ASSIGNED TASK: Only lines that contain the word "hspace" are to be returned from the data below.

Plain-text document sources
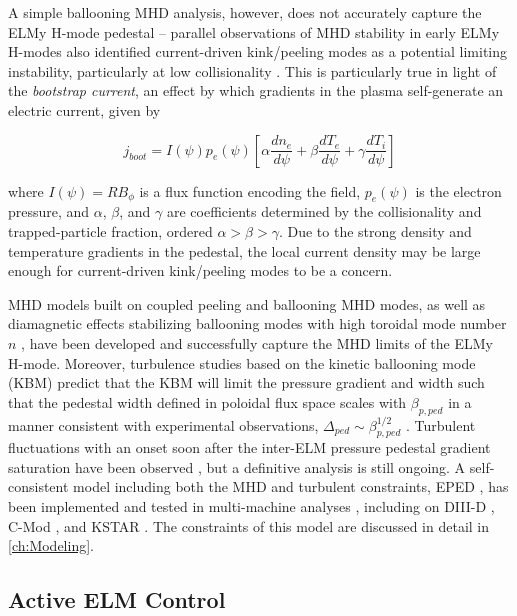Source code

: A simple ballooning MHD analysis, however, does not accurately capture the ELMy H-mode pedestal -- parallel observations of MHD stability in early ELMy H-modes also identified current-driven kink/peeling modes as a potential limiting instability, particularly at low collisionality \cite{Connor1998,Suttrop2000,Groebner1998a}.  This is particularly true in light of the \emph{bootstrap current}, an effect by which gradients in the plasma self-generate an electric current, given by \cite{Sauter1999}

\begin{equation}\label{eq:jboot}
 j_{boot} = I(\psi) p_e(\psi) \left[ \alpha \frac{dn_e}{d\psi} + \beta \frac{dT_e}{d\psi} + \gamma \frac{dT_i}{d\psi}\right]
\end{equation}

\noindent where $I(\psi) = RB_\phi$ is a flux function encoding the field, $p_e(\psi)$ is the electron pressure, and $\alpha$, $\beta$, and $\gamma$ are coefficients determined by the collisionality and trapped-particle fraction, ordered $\alpha > \beta > \gamma$.  Due to the strong density and temperature gradients in the pedestal, the local current density may be large enough for current-driven kink/peeling modes to be a concern.  

MHD models built on coupled peeling and ballooning MHD modes, as well as diamagnetic effects stabilizing ballooning modes with high toroidal mode number $n$ \cite{Suttrop2000}, have been developed \cite{Snyder2002,Turnbull2003} and successfully capture the MHD limits of the ELMy H-mode.  Moreover, turbulence studies based on the kinetic ballooning mode (KBM) \cite{Tang1980} predict that the KBM will limit the pressure gradient and width such that the pedestal width defined in poloidal flux space scales with $\beta_{p,ped}$ in a manner consistent with experimental observations, $\Delta_{ped} \sim \beta_{p,ped}^{1/2}$ \cite{Snyder2001}.  Turbulent fluctuations with an onset soon after the inter-ELM pressure pedestal gradient saturation have been observed \cite{Diallo2014}, but a definitive analysis is still ongoing.  A self-consistent model including both the MHD and turbulent constraints, EPED \cite{Snyder2009}, has been implemented and tested in multi-machine analyses \cite{Groebner2013}, including on DIII-D \cite{Snyder2012}, C-Mod \cite{Walk2012}, and KSTAR \cite{Han2013}.  The constraints of this model are discussed in detail in \cref{ch:Modeling}.

\subsection{Active ELM Control}\label{subsec:hcr_elmy_control}

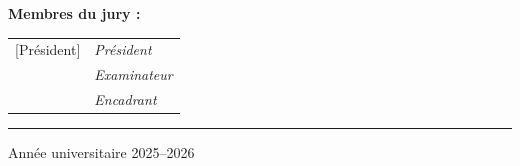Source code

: \documentclass[12pt,a4paper,oneside]{report}
\begin{document}
\begin{titlepage}
\vspace{1.2cm}\textbf{Membres du jury :}\\[4pt]
\begin{tabular}{ll}
[Président] & \textit{Président}\\ [Examinateur] & \textit{Examinateur}\\ [Encadrant] & \textit{Encadrant}\\
\end{tabular}

\vfill{\color{lineGray}\rule{\textwidth}{0.5pt}}\vspace{0.3cm}
{\small Année universitaire 2025--2026\par}
\end{titlepage}



\tableofcontents
\listoffigures
\listoftables







\end{document}
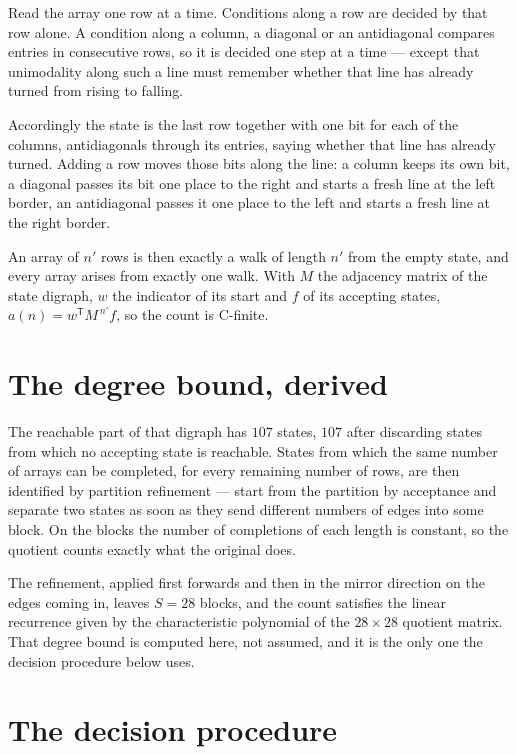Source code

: \documentclass[11pt]{article}
\theoremstyle{definition}
\begin{document}
Read the array one row at a time. Conditions along a row are decided by that row alone. A condition along a column, a diagonal or an antidiagonal compares entries in consecutive rows, so it is decided one step at a time --- except that unimodality along such a line must remember whether that line has already turned from rising to falling.

Accordingly the state is the last row together with one bit for each of the columns, antidiagonals through its entries, saying whether that line has already turned. Adding a row moves those bits along the line: a column keeps its own bit, a diagonal passes its bit one place to the right and starts a fresh line at the left border, an antidiagonal passes it one place to the left and starts a fresh line at the right border.

An array of $n'$ rows is then exactly a walk of length $n'$ from the empty state, and every array arises from exactly one walk. With $M$ the adjacency matrix of the state digraph, $w$ the indicator of its start and $f$ of its accepting states, $a(n) = w^{\mathsf T}M^{\,n'}f$, so the count is C-finite.

\section{The degree bound, derived}

The reachable part of that digraph has $107$ states, $107$ after discarding states from which no accepting state is reachable. States from which the same number of arrays can be completed, for every remaining number of rows, are then identified by partition refinement --- start from the partition by acceptance and separate two states as soon as they send different numbers of edges into some block. On the blocks the number of completions of each length is constant, so the quotient counts exactly what the original does.

The refinement, applied first forwards and then in the mirror direction on the edges coming in, leaves $S = 28$ blocks, and the count satisfies the linear recurrence given by the characteristic polynomial of the $28 \times 28$ quotient matrix. That degree bound is computed here, not assumed, and it is the only one the decision procedure below uses.

\section{The decision procedure}
\end{document}
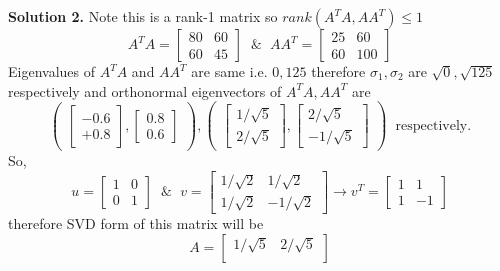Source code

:\documentclass[a4paper,11pt]{article}
\numberwithin{equation}{section}
\begin{document}
\begin{itemize}
\textbf{Solution 2.} Note this is a rank-1 matrix so $rank(A^TA,AA^T)\leq 1$
\[
A^TA=\begin{bmatrix}
    80&60\\60&45
\end{bmatrix} \hspace{7pt} \& \hspace{7pt} AA^T=\begin{bmatrix}
    25&60\\60&100
\end{bmatrix}
\]
Eigenvalues of $A^TA$ and $AA^T$ are same i.e. $0,125$ therefore $\sigma_1,\sigma_2$ are $\sqrt{0},\sqrt{125}$ respectively and orthonormal eigenvectors of
$A^TA,AA^T$  are 
\[\begin{pmatrix}
    \begin{bmatrix}
        -0.6\\+0.8
    \end{bmatrix},\begin{bmatrix}
        0.8\\0.6
    \end{bmatrix}
\end{pmatrix},\begin{pmatrix}
    \begin{bmatrix}
        1/\sqrt{5}\\2/\sqrt{5}
    \end{bmatrix},\begin{bmatrix}
        2/\sqrt{5}\\-1/\sqrt{5}
    \end{bmatrix}
\end{pmatrix} \hspace{7pt} \text{respectively.}
\] So,
\[u=\begin{bmatrix}
    1&0\\0&1
\end{bmatrix} \hspace{7pt} \& \hspace{7pt} v=
    \begin{bmatrix}
        {1}/{\sqrt{2}}&{1}/{\sqrt{2}}\\
        {1}/{\sqrt{2}}&-{1}/{\sqrt{2}}
    \end{bmatrix}\longrightarrow v^T=\begin{bmatrix}
        1&1\\
        1&-1
    \end{bmatrix}
\]
therefore SVD form of this matrix will be 
\[
A=\begin{bmatrix}
    1/\sqrt{5}&2/\sqrt{5}\\

\end{bmatrix}\]
\end{itemize}
\end{document}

RESPONSE TO THIS EXERCISE:
\end{bmatrix} \hspace{7pt} \& \hspace{7pt} AA^T=\begin{bmatrix}
\end{pmatrix} \hspace{7pt} \text{respectively.}
\end{bmatrix} \hspace{7pt} \& \hspace{7pt} v=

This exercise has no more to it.